Kukah Urges Northern Govs to Resolve Religious Crisis

Kukah Urges Northern Govs to Resolve Religious Crisis

By Daji Sani

Bishop Mathew Hassan Kukah of the Catholic of Sokoto Diocese has called on the northern governors to resolve the lingering religious crisis bedevilling the region.

Kukah stated this yesterday in Yola the Adamawa State capital, at the inauguration of Sangere-Marghi Housing Estate, a settlement constructed to accommodate Internally Displaced Persons (IDP) displaced by Boko Haram, who were taking refuge at the Catholic Diocese of Yola.

The Bishop said a situation where the governors meet in Kaduna or in Abuja without properly addressing the religious problems tearing the North apart was unacceptable.

He said the governors should take decisive actions that would resolve the lingering religious crisis permanently in the North.

Kukah also tasked the state governor, Hon.

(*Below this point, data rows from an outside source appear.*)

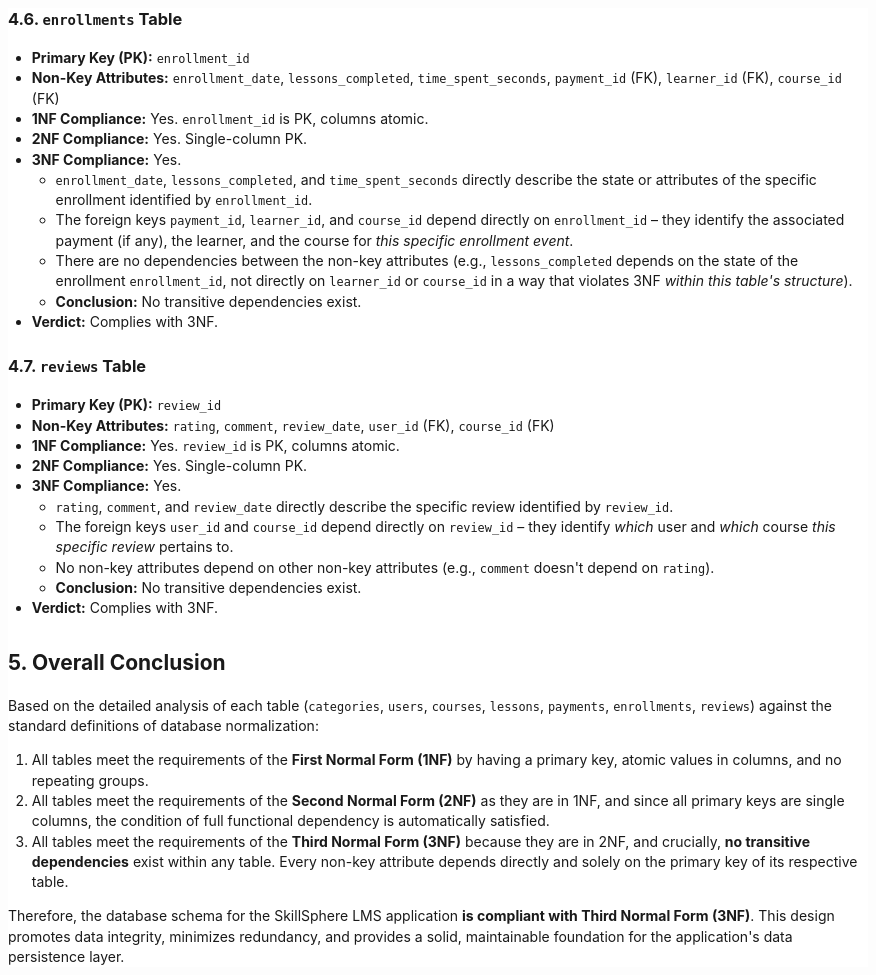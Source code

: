 ### 4.6. `enrollments` Table

*   **Primary Key (PK):** `enrollment_id`
*   **Non-Key Attributes:** `enrollment_date`, `lessons_completed`, `time_spent_seconds`, `payment_id` (FK), `learner_id` (FK), `course_id` (FK)
*   **1NF Compliance:** Yes. `enrollment_id` is PK, columns atomic.
*   **2NF Compliance:** Yes. Single-column PK.
*   **3NF Compliance:** Yes.
    *   `enrollment_date`, `lessons_completed`, and `time_spent_seconds` directly describe the state or attributes of the specific enrollment identified by `enrollment_id`.
    *   The foreign keys `payment_id`, `learner_id`, and `course_id` depend directly on `enrollment_id` – they identify the associated payment (if any), the learner, and the course for *this specific enrollment event*.
    *   There are no dependencies between the non-key attributes (e.g., `lessons_completed` depends on the state of the enrollment `enrollment_id`, not directly on `learner_id` or `course_id` in a way that violates 3NF *within this table's structure*).
    *   **Conclusion:** No transitive dependencies exist.
*   **Verdict:** Complies with 3NF.

### 4.7. `reviews` Table

*   **Primary Key (PK):** `review_id`
*   **Non-Key Attributes:** `rating`, `comment`, `review_date`, `user_id` (FK), `course_id` (FK)
*   **1NF Compliance:** Yes. `review_id` is PK, columns atomic.
*   **2NF Compliance:** Yes. Single-column PK.
*   **3NF Compliance:** Yes.
    *   `rating`, `comment`, and `review_date` directly describe the specific review identified by `review_id`.
    *   The foreign keys `user_id` and `course_id` depend directly on `review_id` – they identify *which* user and *which* course *this specific review* pertains to.
    *   No non-key attributes depend on other non-key attributes (e.g., `comment` doesn't depend on `rating`).
    *   **Conclusion:** No transitive dependencies exist.
*   **Verdict:** Complies with 3NF.

## 5. Overall Conclusion

Based on the detailed analysis of each table (`categories`, `users`, `courses`, `lessons`, `payments`, `enrollments`, `reviews`) against the standard definitions of database normalization:

1.  All tables meet the requirements of the **First Normal Form (1NF)** by having a primary key, atomic values in columns, and no repeating groups.
2.  All tables meet the requirements of the **Second Normal Form (2NF)** as they are in 1NF, and since all primary keys are single columns, the condition of full functional dependency is automatically satisfied.
3.  All tables meet the requirements of the **Third Normal Form (3NF)** because they are in 2NF, and crucially, **no transitive dependencies** exist within any table. Every non-key attribute depends directly and solely on the primary key of its respective table.

Therefore, the database schema for the SkillSphere LMS application **is compliant with Third Normal Form (3NF)**. This design promotes data integrity, minimizes redundancy, and provides a solid, maintainable foundation for the application's data persistence layer.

Ahmadu Umaru Fintiri to remind his counterparts in the North that they should properly guide and lead the religious leaders out of the present religious intolerance in the region.

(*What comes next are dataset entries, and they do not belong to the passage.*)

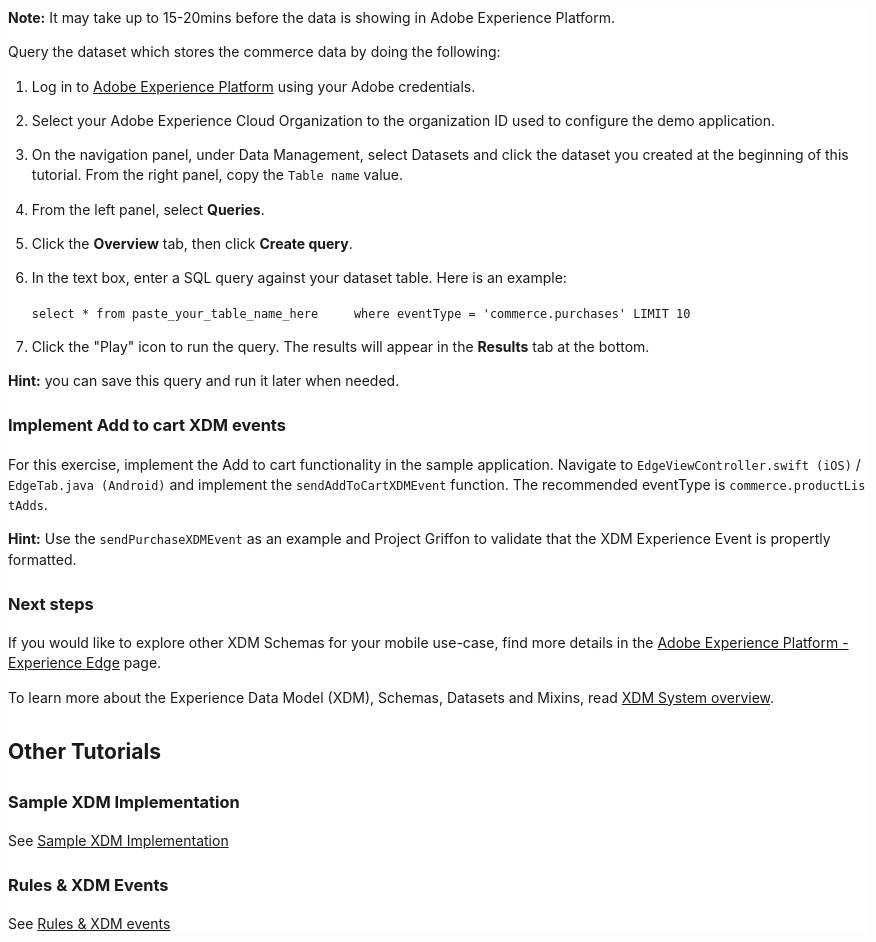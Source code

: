 **Note:** It may take up to 15-20mins before the data is showing in Adobe Experience Platform.

Query the dataset which stores the commerce data by doing the following:

1. Log in to [Adobe Experience Platform](https://experience.adobe.com/platform) using your Adobe credentials.
2. Select your Adobe Experience Cloud Organization to the organization ID used to configure the demo application.
3. On the navigation panel, under Data Management, select Datasets and click the dataset you created at the beginning of this tutorial. From the right panel, copy the `Table name` value.
4. From the left panel, select **Queries**.
5. Click the **Overview** tab, then click **Create query**.
6. In the text box, enter a SQL query against your dataset table. Here is an example:

   ```text
   select * from paste_your_table_name_here     where eventType = 'commerce.purchases' LIMIT 10
   ```

7. Click the "Play" icon to run the query. The results will appear in the **Results** tab at the bottom.

**Hint:** you can save this query and run it later when needed.

### Implement Add to cart XDM events <a id="implement-add-to-cart-xdm-events"></a>

For this exercise, implement the Add to cart functionality in the sample application. Navigate to `EdgeViewController.swift (iOS)` / `EdgeTab.java (Android)` and implement the `sendAddToCartXDMEvent` function. The recommended eventType is `commerce.productListAdds`.

**Hint:** Use the `sendPurchaseXDMEvent` as an example and Project Griffon to validate that the XDM Experience Event is propertly formatted.

### Next steps <a id="next-steps"></a>

If you would like to explore other XDM Schemas for your mobile use-case, find more details in the [Adobe Experience Platform - Experience Edge](https://aep-sdks.gitbook.io/docs/beta/experience-platform-extension) page.

To learn more about the Experience Data Model \(XDM\), Schemas, Datasets and Mixins, read [XDM System overview](https://experienceleague.adobe.com/docs/experience-platform/xdm/home.html).

## Other Tutorials

### Sample XDM Implementation

See [Sample XDM Implementation]()

### Rules & XDM Events

See [Rules & XDM events]()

“They should not only be talking about dialogue with Bishops, Imams and Emirs, sitting together and taking photographs and drinking tea but there should be concrete magnifications of ideas and innovations to address these problems permanently.

“If the spirit of Islam and Christianity exist in Nigeria actually between members of the two Faith, we will not be fighting, shedding blood as we are seeing today.

“Nigerians are too religious in paper and not in practice and this has made religion to be a liability to us.

“It is therefore important for both Christians and Muslims to appreciate what the Catholic Diocese of Yola has done today in bringing people of the two faith dislodged by the Boko Haram under one umbrella,” he said

Also speaking, Fintiri tasked Muslims and Christians to co-exist despite their religious differences.

The governor recalled that the issue of religious intolerance in the North began with the Maitatsene uprising of the 1980’s, noting with regret that since then, the religious crisis seems to have defied solutions.

Fintiri lamented that the insurgency, kidnapping and other forms of criminality bedeviling the North were offshot of the Maitatsene religious uprising that rocked almost all the states in the North.

In his remarks,

Catholic Bishop of Yola, Bishop Stephen Dami Mamza recalled that the years of insurgency and counterinsurgency operations had resulted in the displacement of approximately 1.9 million people and created a crisis on food, shelter, nutrition and loss of livelihood in Nigeria’s northeast.

Mamza stressed that the Yola Diocese have been rendering assistance in feeding and free medical care for over 3,000 families.